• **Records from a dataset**

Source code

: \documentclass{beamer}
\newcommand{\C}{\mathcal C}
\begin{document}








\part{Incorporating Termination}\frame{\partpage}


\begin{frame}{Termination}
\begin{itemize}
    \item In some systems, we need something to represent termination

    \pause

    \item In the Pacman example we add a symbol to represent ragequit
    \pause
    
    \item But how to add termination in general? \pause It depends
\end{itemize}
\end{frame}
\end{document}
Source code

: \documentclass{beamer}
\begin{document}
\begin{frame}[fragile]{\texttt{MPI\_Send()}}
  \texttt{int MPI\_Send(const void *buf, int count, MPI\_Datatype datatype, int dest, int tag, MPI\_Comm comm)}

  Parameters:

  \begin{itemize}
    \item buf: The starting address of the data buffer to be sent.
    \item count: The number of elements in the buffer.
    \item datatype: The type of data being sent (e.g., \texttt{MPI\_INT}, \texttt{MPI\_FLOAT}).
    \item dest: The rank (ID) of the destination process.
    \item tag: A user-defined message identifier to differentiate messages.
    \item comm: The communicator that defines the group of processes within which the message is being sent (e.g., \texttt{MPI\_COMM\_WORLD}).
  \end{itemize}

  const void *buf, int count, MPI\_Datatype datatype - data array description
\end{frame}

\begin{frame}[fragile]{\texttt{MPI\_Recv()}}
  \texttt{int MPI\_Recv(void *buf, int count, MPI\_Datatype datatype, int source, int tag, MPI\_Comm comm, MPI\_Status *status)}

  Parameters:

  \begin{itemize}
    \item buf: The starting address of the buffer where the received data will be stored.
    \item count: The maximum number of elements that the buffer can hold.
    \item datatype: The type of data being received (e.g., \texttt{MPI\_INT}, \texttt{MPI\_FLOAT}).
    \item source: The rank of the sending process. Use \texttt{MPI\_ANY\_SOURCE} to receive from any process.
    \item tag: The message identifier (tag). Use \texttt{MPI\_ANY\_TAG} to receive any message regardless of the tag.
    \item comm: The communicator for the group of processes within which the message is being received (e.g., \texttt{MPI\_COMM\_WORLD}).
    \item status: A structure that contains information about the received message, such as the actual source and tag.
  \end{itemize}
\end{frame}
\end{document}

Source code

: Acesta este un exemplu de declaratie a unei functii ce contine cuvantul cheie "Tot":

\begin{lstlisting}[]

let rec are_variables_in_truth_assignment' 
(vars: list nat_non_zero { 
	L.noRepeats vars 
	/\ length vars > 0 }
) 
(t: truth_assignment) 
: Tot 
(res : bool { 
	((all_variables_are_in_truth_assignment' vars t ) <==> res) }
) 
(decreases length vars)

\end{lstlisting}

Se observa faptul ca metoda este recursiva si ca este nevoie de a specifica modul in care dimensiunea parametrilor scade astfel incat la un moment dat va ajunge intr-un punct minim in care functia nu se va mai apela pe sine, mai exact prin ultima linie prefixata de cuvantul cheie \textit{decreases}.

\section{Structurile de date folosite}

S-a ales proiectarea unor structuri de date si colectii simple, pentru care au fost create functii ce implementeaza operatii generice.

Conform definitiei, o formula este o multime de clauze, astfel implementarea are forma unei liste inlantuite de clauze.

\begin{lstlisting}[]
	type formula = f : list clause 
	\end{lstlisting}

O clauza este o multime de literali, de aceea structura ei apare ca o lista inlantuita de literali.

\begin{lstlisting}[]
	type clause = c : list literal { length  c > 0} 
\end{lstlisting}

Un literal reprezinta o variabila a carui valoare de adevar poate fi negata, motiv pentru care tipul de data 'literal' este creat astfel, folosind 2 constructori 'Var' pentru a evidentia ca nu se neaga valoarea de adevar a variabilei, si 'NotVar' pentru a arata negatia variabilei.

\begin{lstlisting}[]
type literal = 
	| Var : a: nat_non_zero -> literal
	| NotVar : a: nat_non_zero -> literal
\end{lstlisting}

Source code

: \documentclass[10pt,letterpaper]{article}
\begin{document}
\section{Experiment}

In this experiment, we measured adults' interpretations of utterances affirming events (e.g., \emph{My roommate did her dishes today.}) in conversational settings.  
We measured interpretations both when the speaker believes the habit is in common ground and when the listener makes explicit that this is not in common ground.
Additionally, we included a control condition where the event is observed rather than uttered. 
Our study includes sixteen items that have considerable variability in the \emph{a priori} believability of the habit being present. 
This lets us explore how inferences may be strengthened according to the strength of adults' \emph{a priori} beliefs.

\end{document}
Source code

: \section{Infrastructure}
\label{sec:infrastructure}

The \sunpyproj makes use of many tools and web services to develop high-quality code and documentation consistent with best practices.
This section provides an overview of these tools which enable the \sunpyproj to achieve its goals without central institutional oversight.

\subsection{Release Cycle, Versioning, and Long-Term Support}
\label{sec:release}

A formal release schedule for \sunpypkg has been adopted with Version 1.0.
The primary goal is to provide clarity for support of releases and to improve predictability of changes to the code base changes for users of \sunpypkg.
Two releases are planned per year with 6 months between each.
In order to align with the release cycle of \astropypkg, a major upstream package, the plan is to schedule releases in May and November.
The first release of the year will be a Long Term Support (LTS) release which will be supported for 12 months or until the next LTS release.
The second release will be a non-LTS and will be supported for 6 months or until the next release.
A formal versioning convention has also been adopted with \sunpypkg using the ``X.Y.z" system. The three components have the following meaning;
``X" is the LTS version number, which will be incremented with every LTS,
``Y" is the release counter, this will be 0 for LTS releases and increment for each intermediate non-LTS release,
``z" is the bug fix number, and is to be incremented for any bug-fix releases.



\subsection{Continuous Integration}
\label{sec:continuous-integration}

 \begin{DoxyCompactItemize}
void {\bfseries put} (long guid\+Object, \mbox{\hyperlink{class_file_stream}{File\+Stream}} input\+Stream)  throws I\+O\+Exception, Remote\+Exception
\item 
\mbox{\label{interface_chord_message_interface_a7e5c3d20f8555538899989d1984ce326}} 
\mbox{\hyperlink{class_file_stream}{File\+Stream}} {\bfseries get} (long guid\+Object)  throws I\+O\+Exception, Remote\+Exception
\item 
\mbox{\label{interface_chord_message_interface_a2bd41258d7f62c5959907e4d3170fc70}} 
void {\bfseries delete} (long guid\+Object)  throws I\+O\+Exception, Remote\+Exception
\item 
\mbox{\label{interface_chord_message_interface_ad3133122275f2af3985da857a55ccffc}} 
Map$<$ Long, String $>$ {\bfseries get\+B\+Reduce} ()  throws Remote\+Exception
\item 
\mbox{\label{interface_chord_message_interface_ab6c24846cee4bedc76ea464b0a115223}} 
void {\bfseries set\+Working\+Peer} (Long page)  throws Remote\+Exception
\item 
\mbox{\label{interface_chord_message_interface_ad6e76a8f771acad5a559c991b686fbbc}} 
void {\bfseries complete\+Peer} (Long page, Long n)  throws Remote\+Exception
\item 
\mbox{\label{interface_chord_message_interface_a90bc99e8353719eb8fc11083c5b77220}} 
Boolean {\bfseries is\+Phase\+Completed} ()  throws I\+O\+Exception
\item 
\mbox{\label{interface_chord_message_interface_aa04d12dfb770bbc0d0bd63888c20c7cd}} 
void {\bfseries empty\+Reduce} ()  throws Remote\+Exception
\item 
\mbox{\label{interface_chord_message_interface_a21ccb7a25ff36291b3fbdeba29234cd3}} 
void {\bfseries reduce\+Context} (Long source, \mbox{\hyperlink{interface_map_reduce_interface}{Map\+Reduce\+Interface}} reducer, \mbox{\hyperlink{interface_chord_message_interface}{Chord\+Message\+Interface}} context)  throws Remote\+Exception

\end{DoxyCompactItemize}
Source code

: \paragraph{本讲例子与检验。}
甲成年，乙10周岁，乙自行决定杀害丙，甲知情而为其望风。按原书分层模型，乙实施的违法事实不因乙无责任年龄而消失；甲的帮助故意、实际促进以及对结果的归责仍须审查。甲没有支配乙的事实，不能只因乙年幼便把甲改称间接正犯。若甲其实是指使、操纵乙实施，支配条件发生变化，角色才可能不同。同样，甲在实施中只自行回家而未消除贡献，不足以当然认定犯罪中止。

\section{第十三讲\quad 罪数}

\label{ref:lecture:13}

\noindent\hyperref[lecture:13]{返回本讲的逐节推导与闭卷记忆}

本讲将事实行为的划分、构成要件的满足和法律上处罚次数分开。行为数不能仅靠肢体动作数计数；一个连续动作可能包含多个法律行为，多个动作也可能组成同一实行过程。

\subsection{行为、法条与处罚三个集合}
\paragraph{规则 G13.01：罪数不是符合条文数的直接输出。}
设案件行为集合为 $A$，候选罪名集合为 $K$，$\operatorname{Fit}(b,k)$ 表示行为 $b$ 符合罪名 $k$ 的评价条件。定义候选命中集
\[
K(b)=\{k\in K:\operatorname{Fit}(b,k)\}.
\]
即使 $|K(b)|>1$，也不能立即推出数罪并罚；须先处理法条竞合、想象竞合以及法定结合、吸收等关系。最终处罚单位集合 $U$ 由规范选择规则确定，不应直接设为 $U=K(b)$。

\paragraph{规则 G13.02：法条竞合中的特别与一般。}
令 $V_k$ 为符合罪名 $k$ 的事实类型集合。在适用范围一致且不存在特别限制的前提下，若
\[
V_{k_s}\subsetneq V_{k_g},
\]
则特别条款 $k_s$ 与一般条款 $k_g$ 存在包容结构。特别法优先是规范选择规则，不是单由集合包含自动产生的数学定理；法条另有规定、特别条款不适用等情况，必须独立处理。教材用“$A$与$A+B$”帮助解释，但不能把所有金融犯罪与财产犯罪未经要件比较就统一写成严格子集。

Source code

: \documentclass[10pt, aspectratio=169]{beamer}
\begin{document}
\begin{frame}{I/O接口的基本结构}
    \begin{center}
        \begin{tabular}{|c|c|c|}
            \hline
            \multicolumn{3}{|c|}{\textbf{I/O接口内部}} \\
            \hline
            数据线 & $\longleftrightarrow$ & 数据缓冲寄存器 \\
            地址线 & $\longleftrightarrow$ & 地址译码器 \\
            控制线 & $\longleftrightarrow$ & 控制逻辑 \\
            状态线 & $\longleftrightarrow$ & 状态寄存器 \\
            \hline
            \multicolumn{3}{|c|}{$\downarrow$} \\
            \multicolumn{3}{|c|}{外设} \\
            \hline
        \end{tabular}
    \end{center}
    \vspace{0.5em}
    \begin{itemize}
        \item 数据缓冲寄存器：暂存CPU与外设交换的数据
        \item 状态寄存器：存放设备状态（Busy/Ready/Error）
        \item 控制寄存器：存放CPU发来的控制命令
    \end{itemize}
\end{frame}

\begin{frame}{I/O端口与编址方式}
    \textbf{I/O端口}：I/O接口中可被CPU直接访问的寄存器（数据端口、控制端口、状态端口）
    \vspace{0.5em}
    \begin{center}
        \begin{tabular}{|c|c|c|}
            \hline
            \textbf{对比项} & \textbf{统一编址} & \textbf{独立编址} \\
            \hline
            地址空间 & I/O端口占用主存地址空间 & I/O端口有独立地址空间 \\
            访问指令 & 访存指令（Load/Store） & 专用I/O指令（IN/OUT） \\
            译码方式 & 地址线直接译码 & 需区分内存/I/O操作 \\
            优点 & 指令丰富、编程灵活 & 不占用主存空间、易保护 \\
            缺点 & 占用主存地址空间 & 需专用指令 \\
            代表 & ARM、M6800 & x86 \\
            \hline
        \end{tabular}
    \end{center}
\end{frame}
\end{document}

• **Instructions to follow**
Exact copies of the lines from the one holding "令 $V_k$ 为符合罪名" to the end of the entries are all that should be written.

• **Your response**
令 $V_k$ 为符合罪名 $k$ 的事实类型集合。在适用范围一致且不存在特别限制的前提下，若
\[
V_{k_s}\subsetneq V_{k_g},
\]
则特别条款 $k_s$ 与一般条款 $k_g$ 存在包容结构。特别法优先是规范选择规则，不是单由集合包含自动产生的数学定理；法条另有规定、特别条款不适用等情况，必须独立处理。教材用“$A$与$A+B$”帮助解释，但不能把所有金融犯罪与财产犯罪未经要件比较就统一写成严格子集。

Source code

: \documentclass[10pt, aspectratio=169]{beamer}
\begin{document}
\begin{frame}{I/O接口的基本结构}
    \begin{center}
        \begin{tabular}{|c|c|c|}
            \hline
            \multicolumn{3}{|c|}{\textbf{I/O接口内部}} \\
            \hline
            数据线 & $\longleftrightarrow$ & 数据缓冲寄存器 \\
            地址线 & $\longleftrightarrow$ & 地址译码器 \\
            控制线 & $\longleftrightarrow$ & 控制逻辑 \\
            状态线 & $\longleftrightarrow$ & 状态寄存器 \\
            \hline
            \multicolumn{3}{|c|}{$\downarrow$} \\
            \multicolumn{3}{|c|}{外设} \\
            \hline
        \end{tabular}
    \end{center}
    \vspace{0.5em}
    \begin{itemize}
        \item 数据缓冲寄存器：暂存CPU与外设交换的数据
        \item 状态寄存器：存放设备状态（Busy/Ready/Error）
        \item 控制寄存器：存放CPU发来的控制命令
    \end{itemize}
\end{frame}

\begin{frame}{I/O端口与编址方式}
    \textbf{I/O端口}：I/O接口中可被CPU直接访问的寄存器（数据端口、控制端口、状态端口）
    \vspace{0.5em}
    \begin{center}
        \begin{tabular}{|c|c|c|}
            \hline
            \textbf{对比项} & \textbf{统一编址} & \textbf{独立编址} \\
            \hline
            地址空间 & I/O端口占用主存地址空间 & I/O端口有独立地址空间 \\
            访问指令 & 访存指令（Load/Store） & 专用I/O指令（IN/OUT） \\
            译码方式 & 地址线直接译码 & 需区分内存/I/O操作 \\
            优点 & 指令丰富、编程灵活 & 不占用主存空间、易保护 \\
            缺点 & 占用主存地址空间 & 需专用指令 \\
            代表 & ARM、M6800 & x86 \\
            \hline
        \end{tabular}
    \end{center}
\end{frame}
\end{document}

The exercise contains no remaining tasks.